> **WORK ORDER**
Work out how many lines in the entries contain the string "mode", and give nothing but that number.

> **SOURCE DATA**
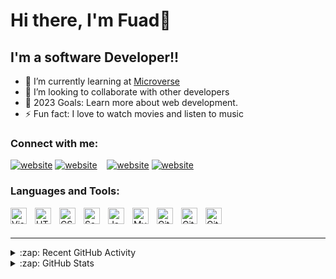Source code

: # Hi there, I'm Fuad👋

## I'm a software Developer!!

- 🌱 I’m currently learning at [Microverse](https://www.microverse.org/)
- 👯 I’m looking to collaborate with other developers
- 🥅 2023 Goals: Learn more about web development.
- ⚡ Fun fact: I love to watch movies and listen to music

### Connect with me:

[![website](./img/twitter-light.svg)](https://twitter.com/Fuad01804580#gh-light-mode-only)
[![website](./img/twitter-dark.svg)](https://twitter.com/Fuad01804580#gh-dark-mode-only)
&nbsp;&nbsp;
[![website](./img/linkedin-light.svg)](https://www.linkedin.com/in/fuad-moin-a7b126259/#gh-light-mode-only)
[![website](./img/linkedin-dark.svg)](https://www.linkedin.com/in/fuad-moin-a7b126259/#gh-dark-mode-only)

### Languages and Tools:

<img align="left" alt="Visual Studio Code" width="26px" src="https://cdn.jsdelivr.net/gh/devicons/devicon/icons/vscode/vscode-original.svg" style="padding-right:10px;" />
<img align="left" alt="HTML5" width="26px" src="https://cdn.jsdelivr.net/gh/devicons/devicon/icons/html5/html5-original.svg" style="padding-right:10px;" />
<img align="left" alt="CSS3" width="26px" src="https://cdn.jsdelivr.net/gh/devicons/devicon/icons/css3/css3-original.svg" style="padding-right:10px;" />
<img align="left" alt="Sass" width="26px" src="https://cdn.jsdelivr.net/gh/devicons/devicon/icons/sass/sass-original.svg" style="padding-right:10px;" />
<img align="left" alt="JavaScript" width="26px" src="https://cdn.jsdelivr.net/gh/devicons/devicon/icons/javascript/javascript-original.svg" style="padding-right:10px;" />
<img align="left" alt="MySQL" width="26px" src="https://cdn.jsdelivr.net/gh/devicons/devicon/icons/mysql/mysql-original.svg" style="padding-right:10px;" />
<img align="left" alt="Git" width="26px" src="https://cdn.jsdelivr.net/gh/devicons/devicon/icons/git/git-original.svg" style="padding-right:10px;" />
<img align="left" alt="GitHub" width="26px" src="https://user-images.githubusercontent.com/3369400/139447912-e0f43f33-6d9f-45f8-be46-2df5bbc91289.png" style="padding-right:10px;" />
<img align="left" alt="GitHub" width="26px" src="https://user-images.githubusercontent.com/3369400/139448065-39a229ba-4b06-434b-bc67-616e2ed80c8f.png" style="padding-right:10px;" />

<br />
<br />

---

<details>
  <summary>:zap: Recent GitHub Activity</summary>
  
<!--START_SECTION:activity-->
1. [To-do List](https://github.com/fuadmoin/TODOLIST)
2. [Awesome books](https://github.com/fuadmoin/Awesome-books-app)
3. [English Wihtout Border](https://github.com/fuadmoin/English-Without-Border)
4. [Portfolio](https://github.com/fuadmoin/Portfolio)

<!--END_SECTION:activity-->

</details>

<details>
  <summary>:zap: GitHub Stats</summary>

  <img align="left" alt="Fuad's GitHub Stats" src="https://github-readme-stats.vercel.app/api?username=fuadmoin&show_icons=true&hide_border=false&title_color=ff652f&icon_color=FFE400&bg_color=09131B&text_color=ffffff&border_color=0c1a25" />

</details>
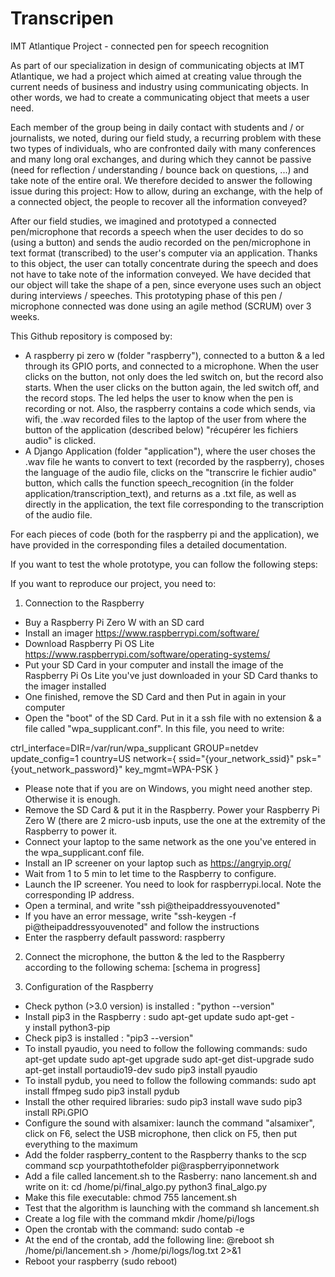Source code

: # Transcripen
IMT Atlantique Project - connected pen for speech recognition

As part of our specialization in design of communicating objects at IMT Atlantique, we had a project which aimed at creating value through the current needs of business and industry using communicating objects. In other words, we had to create a communicating object that meets a user need.

Each member of the group being in daily contact with students and / or journalists, we noted, during our field study, a recurring problem with these two types of individuals, who are confronted daily with many conferences and many long oral exchanges, and during which they cannot be passive (need for reflection / understanding / bounce back on questions, ...) and take note of the entire oral. We therefore decided to answer the following issue during this project: How to allow, during an exchange, with the help of a connected object, the people to recover all the information conveyed?

After our field studies, we imagined and prototyped a connected pen/microphone that records a speech when the user decides to do so (using a button) and sends the audio recorded on the pen/microphone in text format (transcribed) to the user's computer via an application. Thanks to this object, the user can totally concentrate during the speech and does not have to take note of the information conveyed. We have decided that our object will take the shape of a pen, since everyone uses such an object during interviews / speeches. This prototyping phase of this pen / microphone connected was done using an agile method (SCRUM) over 3 weeks.


This Github repository is composed by:
- A raspberry pi zero w (folder "raspberry"), connected to a button & a led through its GPIO ports, and connected to a microphone. When the user clicks on the button, not only does the led switch on, but the record also starts. When the user clicks on the button again, the led switch off, and the record stops. The led helps the user to know when the pen is recording or not. Also, the raspberry contains a code which sends, via wifi, the .wav recorded files to the laptop of the user from where the button of the application (described below) "récupérer les fichiers audio" is clicked.
- A Django Application (folder "application"), where the user choses the .wav file he wants to convert to text (recorded by the raspberry), choses the language of the audio file, clicks on the "transcrire le fichier audio" button, which calls the function speech_recognition (in the folder application/transcription_text), and returns as a .txt file, as well as directly in the application, the text file corresponding to the transcription of the audio file.

For each pieces of code (both for the raspberry pi and the application), we have provided in the corresponding files a detailed documentation.


If you want to test the whole prototype, you can follow the following steps:

If you want to reproduce our project, you need to:
1) Connection to the Raspberry
- Buy a Raspberry Pi Zero W with an SD card
- Install an imager https://www.raspberrypi.com/software/ 
- Download Raspberry Pi OS Lite https://www.raspberrypi.com/software/operating-systems/ 
- Put your SD Card in your computer and install the image of the Raspberry Pi Os Lite you've just downloaded in your SD Card thanks to the imager installed
- One finished, remove the SD Card and then Put in again in your computer
- Open the "boot" of the SD Card. Put in it a ssh file with no extension & a file called "wpa_supplicant.conf". In this file, you need to write:

ctrl_interface=DIR=/var/run/wpa_supplicant GROUP=netdev
update_config=1
country=US
network={
	ssid="{your_network_ssid}"
	psk="{yout_network_password}"
	key_mgmt=WPA-PSK
}

- Please note that if you are on Windows, you might need another step. Otherwise it is enough.
- Remove the SD Card & put it in the Raspberry. Power your Raspberry Pi Zero W (there are 2 micro-usb inputs, use the one at the extremity of the Raspberry to power it.
- Connect your laptop to the same network as the one you've entered in the wpa_supplicant.conf file.
- Install an IP screener on your laptop such as https://angryip.org/
- Wait from 1 to 5 min to let time to the Raspberry to configure.
- Launch the IP screener. You need to look for raspberrypi.local. Note the corresponding IP address.
- Open a terminal, and write "ssh pi@theipaddressyouvenoted"
- If you have an error message, write "ssh-keygen -f pi@theipaddressyouvenoted" and follow the instructions
- Enter the raspberry default password: raspberry

2) Connect the microphone, the button & the led to the Raspberry according to the following schema:
[schema in progress]

3) Configuration of the Raspberry
- Check python (>3.0 version) is installed : "python --version"
- Install pip3 in the Raspberry : 
sudo apt-get update
sudo apt-get -y install python3-pip
- Check pip3 is installed : "pip3 --version"
- To install pyaudio, you need to follow the following commands:
sudo apt-get update 
sudo apt-get upgrade 
sudo apt-get dist-upgrade
sudo apt-get install portaudio19-dev 
sudo pip3 install pyaudio
- To install pydub, you need to follow the following commands:
sudo apt install ffmpeg
sudo pip3 install pydub
- Install the other required libraries:
sudo pip3 install wave
sudo pip3 install RPi.GPIO
- Configure the sound with alsamixer: launch the command "alsamixer", click on F6, select the USB microphone, then click on F5, then put everything to the maximum
- Add the folder raspberry_content to the Raspberry thanks to the scp command scp yourpathtothefolder pi@raspberryiponnetwork
- Add a file called lancement.sh to the Rasberry: nano lancement.sh and write on it:
cd /home/pi/final_algo.py
python3 final_algo.py
- Make this file executable: chmod 755 lancement.sh
- Test that the algorithm is launching with the command sh lancement.sh
- Create a log file with the command mkdir /home/pi/logs
- Open the crontab with the command: sudo contab -e
- At the end of the crontab, add the following line:
@reboot sh /home/pi/lancement.sh > /home/pi/logs/log.txt 2>&1
- Reboot your raspberry (sudo reboot)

> **RESULT**
4